The annual Mayor’s Office of the Clean City Spring Cleanup is March 20, but you can always venture out solo, like a lot of caring and dedicated individuals already do in their neighborhoods across the region. Some carry a trash bag and grabber when they walk their dogs, while others bike around picking up recyclable cans and bottles. Hyperlocal groups such as Guerrilla Gardeners of Washington, on Capitol Hill, help clean up abandoned and littered lots and neglected tree boxes and plant lovely pocket gardens.
More events to mark on the calendar
Several other organizations will kick off their cleanups in the spring, including Friends of Kenilworth Aquatic Gardens, which hosts events starting in March; the Alliance for the Chesapeake Bay, which will hold its kickoff event in April; and Potomac Conservancy, which will train its next cohort of volunteer leaders this winter and will organize small cleanups beginning in April.

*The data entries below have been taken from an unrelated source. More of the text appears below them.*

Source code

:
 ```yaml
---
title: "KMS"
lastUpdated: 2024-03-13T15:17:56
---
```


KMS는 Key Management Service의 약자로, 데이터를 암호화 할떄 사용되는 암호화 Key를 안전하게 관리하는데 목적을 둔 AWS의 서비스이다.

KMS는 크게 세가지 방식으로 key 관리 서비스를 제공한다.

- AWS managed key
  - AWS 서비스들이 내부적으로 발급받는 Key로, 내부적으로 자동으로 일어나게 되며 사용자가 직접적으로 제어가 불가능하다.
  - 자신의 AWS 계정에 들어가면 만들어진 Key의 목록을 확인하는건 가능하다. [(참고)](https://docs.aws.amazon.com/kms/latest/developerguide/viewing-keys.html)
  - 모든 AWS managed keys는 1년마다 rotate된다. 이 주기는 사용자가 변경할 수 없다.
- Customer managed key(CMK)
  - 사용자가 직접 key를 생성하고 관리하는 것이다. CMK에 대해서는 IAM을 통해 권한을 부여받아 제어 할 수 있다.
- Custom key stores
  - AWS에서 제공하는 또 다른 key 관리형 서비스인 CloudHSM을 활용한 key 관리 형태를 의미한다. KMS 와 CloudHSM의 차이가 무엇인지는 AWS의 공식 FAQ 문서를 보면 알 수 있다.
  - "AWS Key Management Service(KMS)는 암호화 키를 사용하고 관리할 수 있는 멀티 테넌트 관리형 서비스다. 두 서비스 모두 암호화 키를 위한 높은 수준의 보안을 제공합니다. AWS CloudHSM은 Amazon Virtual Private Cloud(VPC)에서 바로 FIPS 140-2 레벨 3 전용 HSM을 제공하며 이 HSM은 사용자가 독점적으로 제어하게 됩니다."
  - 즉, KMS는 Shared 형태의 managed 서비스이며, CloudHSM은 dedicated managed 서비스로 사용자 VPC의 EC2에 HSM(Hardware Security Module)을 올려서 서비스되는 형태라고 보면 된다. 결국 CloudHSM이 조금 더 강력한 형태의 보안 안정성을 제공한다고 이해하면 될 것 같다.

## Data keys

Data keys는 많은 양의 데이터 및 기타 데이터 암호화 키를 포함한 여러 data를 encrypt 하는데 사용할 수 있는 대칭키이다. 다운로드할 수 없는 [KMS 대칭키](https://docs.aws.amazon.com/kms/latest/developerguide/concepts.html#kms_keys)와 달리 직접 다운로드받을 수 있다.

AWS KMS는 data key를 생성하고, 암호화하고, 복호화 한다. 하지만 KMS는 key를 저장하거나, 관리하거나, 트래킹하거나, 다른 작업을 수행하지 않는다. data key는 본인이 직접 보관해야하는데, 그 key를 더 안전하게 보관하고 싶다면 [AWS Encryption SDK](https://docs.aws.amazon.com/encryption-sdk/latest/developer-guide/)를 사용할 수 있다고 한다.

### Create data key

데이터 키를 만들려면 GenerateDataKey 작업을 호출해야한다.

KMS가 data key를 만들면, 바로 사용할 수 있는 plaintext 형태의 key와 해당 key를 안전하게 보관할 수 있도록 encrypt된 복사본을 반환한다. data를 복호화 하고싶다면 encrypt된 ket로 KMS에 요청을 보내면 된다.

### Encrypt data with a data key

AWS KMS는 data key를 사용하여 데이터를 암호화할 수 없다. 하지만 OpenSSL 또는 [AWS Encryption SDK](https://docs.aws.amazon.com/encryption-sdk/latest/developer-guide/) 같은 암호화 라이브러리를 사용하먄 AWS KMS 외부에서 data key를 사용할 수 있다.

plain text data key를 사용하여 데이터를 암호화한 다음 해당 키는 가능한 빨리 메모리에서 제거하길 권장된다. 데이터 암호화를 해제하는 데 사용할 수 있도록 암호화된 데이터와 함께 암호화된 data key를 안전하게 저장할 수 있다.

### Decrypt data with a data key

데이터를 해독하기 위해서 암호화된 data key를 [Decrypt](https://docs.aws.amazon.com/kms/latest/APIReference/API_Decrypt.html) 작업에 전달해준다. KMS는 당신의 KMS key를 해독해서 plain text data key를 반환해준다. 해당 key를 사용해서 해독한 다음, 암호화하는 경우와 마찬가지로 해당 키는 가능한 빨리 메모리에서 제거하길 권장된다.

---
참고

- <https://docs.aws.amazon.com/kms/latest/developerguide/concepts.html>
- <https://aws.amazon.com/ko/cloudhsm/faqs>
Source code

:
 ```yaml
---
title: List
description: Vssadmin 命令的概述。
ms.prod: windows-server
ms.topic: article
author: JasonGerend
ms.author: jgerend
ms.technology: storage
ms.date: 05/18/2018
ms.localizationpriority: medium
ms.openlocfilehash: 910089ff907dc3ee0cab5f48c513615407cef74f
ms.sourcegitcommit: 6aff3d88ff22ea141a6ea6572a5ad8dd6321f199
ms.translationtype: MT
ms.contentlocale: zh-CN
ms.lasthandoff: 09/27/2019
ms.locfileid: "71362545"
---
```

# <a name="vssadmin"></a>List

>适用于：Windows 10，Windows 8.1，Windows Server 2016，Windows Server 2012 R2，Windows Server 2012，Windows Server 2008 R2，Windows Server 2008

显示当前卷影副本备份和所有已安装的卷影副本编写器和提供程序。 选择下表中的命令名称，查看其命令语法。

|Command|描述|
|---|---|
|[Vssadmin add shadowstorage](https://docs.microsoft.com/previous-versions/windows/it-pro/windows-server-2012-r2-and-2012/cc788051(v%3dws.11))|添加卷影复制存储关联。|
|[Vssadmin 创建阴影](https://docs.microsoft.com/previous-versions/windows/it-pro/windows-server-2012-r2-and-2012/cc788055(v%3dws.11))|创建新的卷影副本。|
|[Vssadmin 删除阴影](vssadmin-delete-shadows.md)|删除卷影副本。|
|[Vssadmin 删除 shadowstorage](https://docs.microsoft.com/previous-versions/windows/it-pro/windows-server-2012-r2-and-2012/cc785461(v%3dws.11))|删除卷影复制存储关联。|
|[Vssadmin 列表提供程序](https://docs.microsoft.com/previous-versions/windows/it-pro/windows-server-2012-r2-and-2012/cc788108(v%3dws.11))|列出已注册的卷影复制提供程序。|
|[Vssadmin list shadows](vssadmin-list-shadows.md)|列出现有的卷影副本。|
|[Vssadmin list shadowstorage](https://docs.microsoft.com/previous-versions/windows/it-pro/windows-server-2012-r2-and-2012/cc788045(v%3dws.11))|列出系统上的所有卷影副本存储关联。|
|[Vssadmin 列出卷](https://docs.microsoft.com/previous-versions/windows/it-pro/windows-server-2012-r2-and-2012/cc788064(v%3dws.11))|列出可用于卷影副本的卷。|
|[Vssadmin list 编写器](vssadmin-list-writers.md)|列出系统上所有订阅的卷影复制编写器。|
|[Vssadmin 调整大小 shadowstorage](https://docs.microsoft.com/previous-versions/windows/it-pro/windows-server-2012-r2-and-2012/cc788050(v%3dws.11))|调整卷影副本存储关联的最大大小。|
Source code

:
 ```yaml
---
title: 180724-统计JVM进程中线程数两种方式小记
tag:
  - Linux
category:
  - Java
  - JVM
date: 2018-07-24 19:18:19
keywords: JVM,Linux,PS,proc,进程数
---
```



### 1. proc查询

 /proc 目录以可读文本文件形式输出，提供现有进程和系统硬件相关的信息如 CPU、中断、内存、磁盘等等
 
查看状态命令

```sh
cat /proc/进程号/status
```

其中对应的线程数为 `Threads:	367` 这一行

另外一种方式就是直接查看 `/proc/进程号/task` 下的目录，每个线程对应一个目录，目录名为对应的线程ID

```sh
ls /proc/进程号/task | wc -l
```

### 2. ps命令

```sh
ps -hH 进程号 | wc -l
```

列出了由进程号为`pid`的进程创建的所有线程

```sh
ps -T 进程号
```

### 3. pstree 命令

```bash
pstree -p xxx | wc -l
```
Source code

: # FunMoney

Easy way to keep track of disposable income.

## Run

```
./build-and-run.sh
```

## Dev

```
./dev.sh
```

Anacostia Watershed Society’s largest annual volunteer event is the Earth Day Cleanup, scheduled for April 25. AWS is recruiting for its in-depth spring programs: Saturday Environmental Academy, free to middle school students in Wards 5, 6, 7 and 8, and Watershed Stewards Academy for adults ($75; scholarships are available). Both programs train community leaders to address local pollution; the application deadline is late February.
Not sure what to wear? Choose clothing that you don’t mind getting a little dirty, including close-toed shoes or boots, and long pants to protect yourself from sharp plants, debris and poison ivy. And don’t forget these essentials: a hat and sunscreen (even on cloudy days); work or gardening gloves, which are often provided by the cleanup organizer; and a mask.
For your backpack or waist pack: Bring a water bottle and hand sanitizer.
Exercise good judgment: Don’t pick up anything that seems unsafe or unsanitary, and follow CDC guidelines for social distancing.
Sort it out: Separate trash and recyclables.
Inspire: Share pictures of your bounty on social media.